Турнир поэтов


В старину кремленологам было легче. Существовали научные методики, позволяющие глубоко понимать процессы в Политбюро по расстановке вождей на трибуне Мавзолея. Сегодня Мавзолей для расстановки не используется, отчего кремленологический хлеб стал более трудным. Не удивительно, что стилистический спор Д.А. Медведева с В.Ю. Сурковым касательно термина "суверенная демократия" вызвал большое оживление аналитиков - сразу стало возможным понять, как стоят на Мавзолее первый вице-премьер и замглавы администрации, каковое понимание очень важно.

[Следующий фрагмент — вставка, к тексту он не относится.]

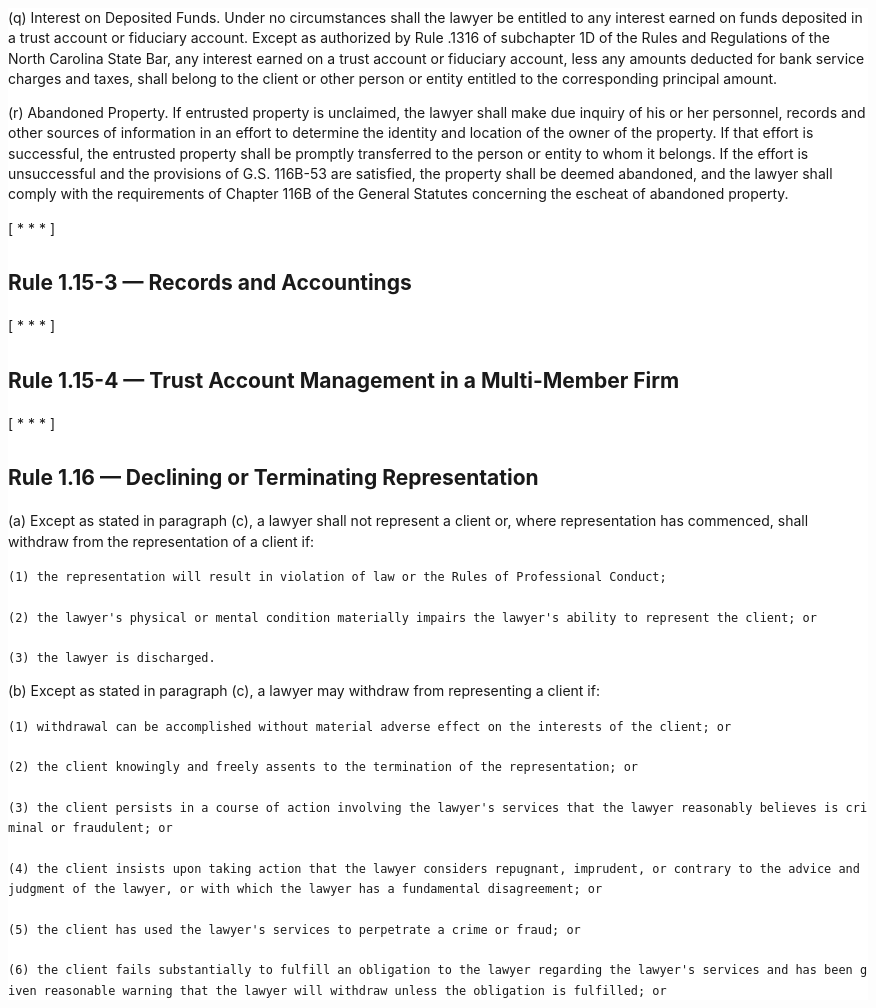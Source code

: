 (q) Interest on Deposited Funds. Under no circumstances shall the lawyer be entitled to any interest earned on funds deposited in a trust account or fiduciary account. Except as authorized by Rule .1316 of subchapter 1D of the Rules and Regulations of the North Carolina State Bar, any interest earned on a trust account or fiduciary account, less any amounts deducted for bank service charges and taxes, shall belong to the client or other person or entity entitled to the corresponding principal amount.

(r) Abandoned Property. If entrusted property is unclaimed, the lawyer shall make due inquiry of his or her personnel, records and other sources of information in an effort to determine the identity and location of the owner of the property. If that effort is successful, the entrusted property shall be promptly transferred to the person or entity to whom it belongs. If the effort is unsuccessful and the provisions of G.S. 116B-53 are satisfied, the property shall be deemed abandoned, and the lawyer shall comply with the requirements of Chapter 116B of the General Statutes concerning the escheat of abandoned property.

[ * * * ]


## Rule 1.15-3 — Records and Accountings

[ * * * ]

## Rule 1.15-4 — Trust Account Management in a Multi-Member Firm 

[ * * * ]


## Rule 1.16 — Declining or Terminating Representation

(a) Except as stated in paragraph (c), a lawyer shall not represent a client or, where representation has commenced, shall withdraw from the representation of a client if:

	(1)	the representation will result in violation of law or the Rules of Professional Conduct;

	(2)	the lawyer's physical or mental condition materially impairs the lawyer's ability to represent the client; or

	(3)	the lawyer is discharged.

(b) Except as stated in paragraph (c), a lawyer may withdraw from representing a client if: 

	(1)	withdrawal can be accomplished without material adverse effect on the interests of the client; or

	(2)	the client knowingly and freely assents to the termination of the representation; or

	(3)	the client persists in a course of action involving the lawyer's services that the lawyer reasonably believes is criminal or fraudulent; or

	(4)	the client insists upon taking action that the lawyer considers repugnant, imprudent, or contrary to the advice and judgment of the lawyer, or with which the lawyer has a fundamental disagreement; or

	(5)	the client has used the lawyer's services to perpetrate a crime or fraud; or

	(6)	the client fails substantially to fulfill an obligation to the lawyer regarding the lawyer's services and has been given reasonable warning that the lawyer will withdraw unless the obligation is fulfilled; or


[^1]: The NC Rules on safekeeping client propery and funds (1.15-1 through 1.15-4) are far more detailed than [ABA Model Rule 1.15]({{ site.baseurl }}/rules_statutes/MRPC_Rule15). Most significantly, the NC Rules include specific provisions regarding the management and auditing of client trust accounts, most of which are omitted here.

При том что скорее всего Д.А. Медведев рассуждал всего лишь как мастер художественного слова - "Если же к слову "демократия" приставляются какие-то определения, это создает странный привкус. Это наводит на мысль, что все-таки речь идет о какой-то иной, нетрадиционной демократии". Здесь простое правило: пусть даже верные, но сложные рассуждения легко задавливаются одной неконтролируемой ассоциацией. Если воля суверенного народа (в чем вроде бы заключается демократия) подлежит утверждению в некоторой высшей инстанции, находящейся вне страны, где живет этот народ, с понятием "демократия" возникают сложности - но именно что сложности, требующие осмысления. На уровне же языковом все проще. Демократия, будучи богом века сего, мыслится как совокупность всех возможных совершенств. Любое определение (социалистическая, суверенная etc.), приложенное к демократии, рассматривается как сужающее и ограничивающее. Получается что-то вроде разницы между Государем и милостивым государем, на каковую сложность проницательный Д.А. Медведев своему товарищу и указал.
Интересное началось, когда к дружеской полемике присоединились единороссийские идеологи. Председатель идеологической комиссии ЕР О.В. Морозов, представляя эскиз будущего единороссийского манифеста, в вопросе о суверенной демократии взял сторону Д.А. Медведева, т.е. солидаризовался с мнением, что не допускающая неконтролируемых ассоциаций выверенность стиля - важнее. Но немедленно вслед за тем идеолог предложил новый образ: "Мы партия исторического реванша... Реванш - очень хорошее начало, очень сильное двигающее чувство". С тем, что реванш - сильное чувство, кто бы спорил. Достаточно посмотреть словарную статью "revanche, f, отплата, отмщение, воздаяние". Всякий знает, сколь захватывающим может быть желание мести. Но знакомство с историей позволяет отметить другое обстоятельство. Слово "реванш", как самохарактеристика политической линии, встречается лишь единожды. Во Франции после поражения 1871 г. и утраты Эльзаса с Лотарингией реванш был национальной идеей вплоть до 1918 г., когда месть свершилась и прозвучала победная песня "Ils ont rendu L'Alsace et La Lorraine". Цена отмщения известна. После этого говорить "Наша цель - реванш" (хотя бы она была именно такой) стало не принято. Де Голль говорил не о реванше, а о величии Франции. Политиков, желавших, чтобы после 1945 г. Германия поднялась из руин, называли западногерманскими реваншистами только их враги, а сами себя они так никогда не называли.
Причина проста. Вернуть прежнее величие, подняться из праха - действия такого рода предполагают прежде всего труд, упорное внутреннее строительство, и объявлять труд своей целью вполне почтенно. Реванш, т.е. месть, с обязательностью предполагает объект мести, eo ipso - угрозу и запугивание. Если ЕР об этом не думает, о том всегда подумают потенциальные объекты мести. Взявшись стилистически править В.Ю. Суркова (что хорошо и правильно), за своим собственным стилем тоже неплохо доглядать.